Skopje mit seinen mehr als 10000 Bewohnern um die Jahrhundertmitte (2.735 Christinnen und Christinnen, 7.425 Moslems und 265 Juden), die in rund 80 Berufen aktiv waren, und seiner geographischen Position an der Kreuzung der Handelswege von Edirne nach Sarajevo und von Thessaloniki nach Belgrad, sollte sich zu einem überregional bedeutenden Stadtviertel entwickeln.

12. Jänner 2012, abrufbar am 21. September 2012 (PDF-Datei, 74. 6 KB). Das Dorf Osküb liegt linkerhand und rechterhand des Vardars ( "Vardar") und ist eine riesige Ansiedlung, die mit vielen tausend markanten Steinhäusern dekoriert ist. Es gibt etwa 1060 schmucke Natursteinhäuser mit und ohne Obergeschoss, die von oben nach unten mit rotem Backstein verziert und gut gebaut sind.....
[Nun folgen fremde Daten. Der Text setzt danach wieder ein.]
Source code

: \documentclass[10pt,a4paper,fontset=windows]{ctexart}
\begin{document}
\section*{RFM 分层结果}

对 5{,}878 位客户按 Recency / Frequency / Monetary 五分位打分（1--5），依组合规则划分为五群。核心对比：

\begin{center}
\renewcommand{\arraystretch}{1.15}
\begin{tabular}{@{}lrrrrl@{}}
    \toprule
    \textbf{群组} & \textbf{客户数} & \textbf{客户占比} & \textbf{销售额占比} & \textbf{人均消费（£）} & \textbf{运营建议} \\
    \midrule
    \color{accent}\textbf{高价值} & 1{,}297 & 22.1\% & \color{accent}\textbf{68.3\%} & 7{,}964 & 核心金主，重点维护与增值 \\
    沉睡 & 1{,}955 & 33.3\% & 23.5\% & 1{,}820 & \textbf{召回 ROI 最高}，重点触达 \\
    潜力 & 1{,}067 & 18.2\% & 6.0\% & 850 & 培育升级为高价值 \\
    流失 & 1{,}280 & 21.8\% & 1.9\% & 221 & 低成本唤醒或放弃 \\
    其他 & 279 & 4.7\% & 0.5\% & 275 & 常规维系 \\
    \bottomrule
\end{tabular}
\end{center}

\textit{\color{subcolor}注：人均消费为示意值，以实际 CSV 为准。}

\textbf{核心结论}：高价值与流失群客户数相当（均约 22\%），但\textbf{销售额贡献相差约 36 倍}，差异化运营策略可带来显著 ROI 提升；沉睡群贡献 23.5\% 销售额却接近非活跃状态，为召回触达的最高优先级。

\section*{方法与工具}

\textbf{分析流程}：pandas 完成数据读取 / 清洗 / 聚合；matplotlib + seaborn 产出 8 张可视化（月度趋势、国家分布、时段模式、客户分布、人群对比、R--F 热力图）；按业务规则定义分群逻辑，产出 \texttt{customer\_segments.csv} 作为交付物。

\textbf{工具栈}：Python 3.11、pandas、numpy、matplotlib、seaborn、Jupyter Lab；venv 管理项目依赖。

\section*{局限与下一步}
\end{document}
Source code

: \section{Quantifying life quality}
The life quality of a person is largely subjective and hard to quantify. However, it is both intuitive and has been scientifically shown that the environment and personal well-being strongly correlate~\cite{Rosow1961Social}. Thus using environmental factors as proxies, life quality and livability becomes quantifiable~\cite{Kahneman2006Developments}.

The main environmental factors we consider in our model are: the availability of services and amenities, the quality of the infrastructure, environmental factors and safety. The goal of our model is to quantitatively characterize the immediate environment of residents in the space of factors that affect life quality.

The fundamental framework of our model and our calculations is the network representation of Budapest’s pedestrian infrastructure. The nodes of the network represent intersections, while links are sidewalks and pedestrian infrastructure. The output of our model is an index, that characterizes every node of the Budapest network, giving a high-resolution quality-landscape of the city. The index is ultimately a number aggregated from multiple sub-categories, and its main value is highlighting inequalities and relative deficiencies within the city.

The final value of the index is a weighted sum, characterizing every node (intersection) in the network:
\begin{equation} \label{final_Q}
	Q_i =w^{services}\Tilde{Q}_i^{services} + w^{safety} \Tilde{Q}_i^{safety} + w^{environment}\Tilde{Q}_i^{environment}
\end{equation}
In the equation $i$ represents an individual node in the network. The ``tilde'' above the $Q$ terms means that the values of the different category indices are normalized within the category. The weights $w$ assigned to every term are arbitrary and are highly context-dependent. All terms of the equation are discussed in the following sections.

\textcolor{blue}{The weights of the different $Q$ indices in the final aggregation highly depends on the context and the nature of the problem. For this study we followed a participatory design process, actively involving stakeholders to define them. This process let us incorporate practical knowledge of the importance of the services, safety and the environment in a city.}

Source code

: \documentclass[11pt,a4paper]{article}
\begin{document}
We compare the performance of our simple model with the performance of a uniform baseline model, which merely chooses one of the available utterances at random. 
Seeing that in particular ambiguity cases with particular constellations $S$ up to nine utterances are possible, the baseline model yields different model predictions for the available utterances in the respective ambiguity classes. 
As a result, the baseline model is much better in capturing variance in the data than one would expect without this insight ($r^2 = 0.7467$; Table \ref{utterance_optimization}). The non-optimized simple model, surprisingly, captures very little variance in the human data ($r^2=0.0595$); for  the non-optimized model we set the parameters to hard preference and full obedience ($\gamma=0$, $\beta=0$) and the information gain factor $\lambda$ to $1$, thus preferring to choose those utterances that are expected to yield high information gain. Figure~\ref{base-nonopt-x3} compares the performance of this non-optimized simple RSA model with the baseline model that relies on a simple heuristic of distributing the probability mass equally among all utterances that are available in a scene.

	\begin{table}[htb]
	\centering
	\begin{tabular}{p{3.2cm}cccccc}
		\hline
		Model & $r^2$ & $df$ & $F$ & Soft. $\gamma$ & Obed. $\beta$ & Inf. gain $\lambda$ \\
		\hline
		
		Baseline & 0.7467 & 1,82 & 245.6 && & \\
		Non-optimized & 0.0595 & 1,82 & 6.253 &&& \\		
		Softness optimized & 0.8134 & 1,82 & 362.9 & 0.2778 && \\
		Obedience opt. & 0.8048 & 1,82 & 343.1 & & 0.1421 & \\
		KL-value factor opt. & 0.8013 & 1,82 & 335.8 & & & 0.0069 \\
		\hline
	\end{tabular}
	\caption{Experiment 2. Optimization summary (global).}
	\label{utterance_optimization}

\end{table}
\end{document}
In den kleinen und großen Gebäuden und Gebetshäusern der Großstadt gibt es 120 Gebetsräume, aber nur in 15 von ihnen wird das Freitaggebet gefeiert.... Wiener 1949, S. 19-38 (Die Stadtverwaltung hat Markt- und Basarräume aus Naturstein, die mit Gewölbe und Kuppelgewölben verziert sind, in denen sich 2150 Geschäfte befinden). Die[ muslimischen] Bewohner[Skopjes] beherrschen hauptsächlich Romanisch[türkisch] und Albanisch. Bei den meisten von ihnen handelt es sich um Albaner.

Sie ist wirklich eine reine Kleinstadt, denn alle Hauptstraßen sind ebenerdig mit weißem Belag versehen. ? Ein kurzer Überblick über die Geschichte von Skopje. Zurückgeholt am 3. Mai 2012. Die Sicills aus Skopje. Kritikische Ausgabe und Kommentar des einzig komplett erhalten gebliebenen Kadiamtsregister-Bandes ("sicill") aus Üsküb/Uskopje. S. 48, Bota Shqiptare, 2008, ISBN 978-99956-11-68-2, Wazhdimi i shpërbërjes së Perfandorisë Osmane, S. 48 (Englisch: The Albanians - A Modern History. Translated by Xhevdet Shehu).